06 July 2014

Code generation for Fun and Profit.

So these past few posts have been about parsing python and manipulating the AST. But now I’m wondering if there are other ways. We could use Lex-Yacc which I’ve been wanting to get into for a long time. But also I wanted to enumerate over the possible output programs. So I did what any sensible programmer would do and asked Virtual Noam Chomsky.

>>> from nltk.misc.chomsky import generate_chomsky
>>> generate_chomsky(times=1, line_length=80)
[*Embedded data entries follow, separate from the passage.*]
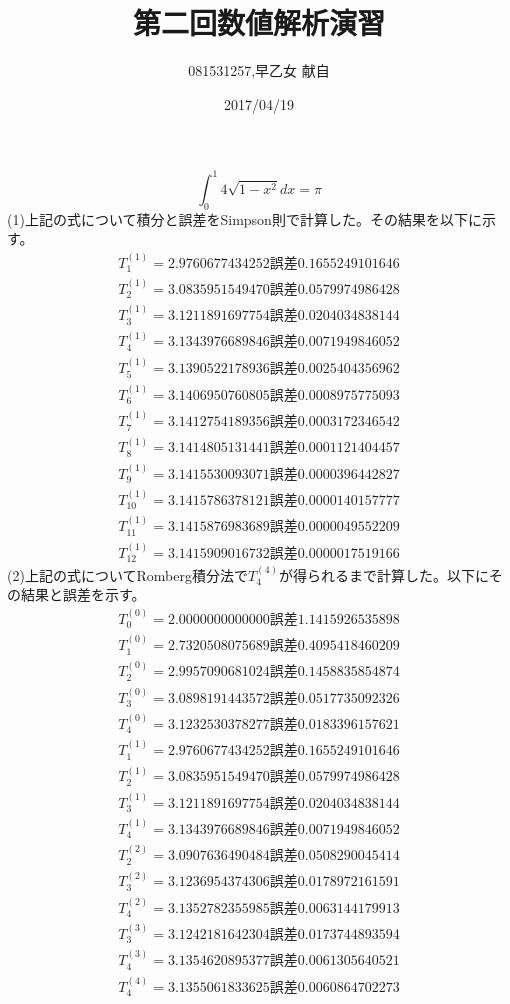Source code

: \documentclass[]{jsarticle}
\title{第二回数値解析演習}
\author{081531257,早乙女 献自}
\date{2017/04/19}
\begin{document}
\maketitle
$$\int_0^1 4\sqrt{1-x^2}dx = \pi$$
\noindent
(1)上記の式について積分と誤差をSimpson則で計算した。その結果を以下に示す。\\
\begin{eqnarray}
T^{(1)}_1=2.9760677434252 誤差0.1655249101646\nonumber\\
T^{(1)}_2=3.0835951549470 誤差0.0579974986428\nonumber\\
T^{(1)}_3=3.1211891697754 誤差0.0204034838144\nonumber\\
T^{(1)}_4=3.1343976689846 誤差0.0071949846052\nonumber\\
T^{(1)}_5=3.1390522178936 誤差0.0025404356962\nonumber\\
T^{(1)}_6=3.1406950760805 誤差0.0008975775093\nonumber\\
T^{(1)}_7=3.1412754189356 誤差0.0003172346542\nonumber\\
T^{(1)}_8=3.1414805131441 誤差0.0001121404457\nonumber\\
T^{(1)}_9=3.1415530093071 誤差0.0000396442827\nonumber\\
T^{(1)}_10=3.1415786378121 誤差0.0000140157777\nonumber\\
T^{(1)}_11=3.1415876983689 誤差0.0000049552209\nonumber\\
T^{(1)}_12=3.1415909016732 誤差0.0000017519166\nonumber
\end{eqnarray}
(2)上記の式についてRomberg積分法で$T_4^{(4)}$が得られるまで計算した。以下にその結果と誤差を示す。\\
\begin{eqnarray}
T^{(0)}_0=2.0000000000000 誤差1.1415926535898\nonumber\\
T^{(0)}_1=2.7320508075689 誤差0.4095418460209\nonumber\\
T^{(0)}_2=2.9957090681024 誤差0.1458835854874\nonumber\\
T^{(0)}_3=3.0898191443572 誤差0.0517735092326\nonumber\\
T^{(0)}_4=3.1232530378277 誤差0.0183396157621\nonumber\\
T^{(1)}_1=2.9760677434252 誤差0.1655249101646\nonumber\\
T^{(1)}_2=3.0835951549470 誤差0.0579974986428\nonumber\\
T^{(1)}_3=3.1211891697754 誤差0.0204034838144\nonumber\\
T^{(1)}_4=3.1343976689846 誤差0.0071949846052\nonumber\\
T^{(2)}_2=3.0907636490484 誤差0.0508290045414\nonumber\\
T^{(2)}_3=3.1236954374306 誤差0.0178972161591\nonumber\\
T^{(2)}_4=3.1352782355985 誤差0.0063144179913\nonumber\\
T^{(3)}_3=3.1242181642304 誤差0.0173744893594\nonumber\\
T^{(3)}_4=3.1354620895377 誤差0.0061305640521\nonumber\\
T^{(4)}_4=3.1355061833625 誤差0.0060864702273\nonumber
\end{eqnarray}
\end{document}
It may be, then, that a case of semigrammaticalness of a different sort is not
quite equivalent to a general convention regarding the forms of the grammar.

I whole heartedly agree with Virtual Chomsky and couldn’t have worded it better myself. But seriously, this is a bad idea. I’m sure you are sitting there judging my lack of foresight and choice of blog typography. But who cares. I will google and read and get distracted and I just learned nltk has a stemmer for German! That’s cool.

Reading about LFG and Chomsky normal form.

import nltk
print nltk.__version__
from nltk.parse import generate
from nltk import CFG

grammar = CFG.fromstring("""M -> E
E -> EE
E -> "(" B ")"
E -> 'a' | 'b' 
B -> E '+' E|E '-' E|E '*' E|E '/' E
""")

print(repr(grammar.productions()).replace(',', ',\n'))

Out:

3.0b1
[M -> E,
 E -> EE,
 E -> '(' B ')',
 E -> 'a',
 E -> 'b',
 B -> E '+' E,
 B -> E '-' E,
 B -> E '*' E,
 B -> E '/' E]

Ok that’s cool! That’s some sweet grammar you got there… But do you know how to use it?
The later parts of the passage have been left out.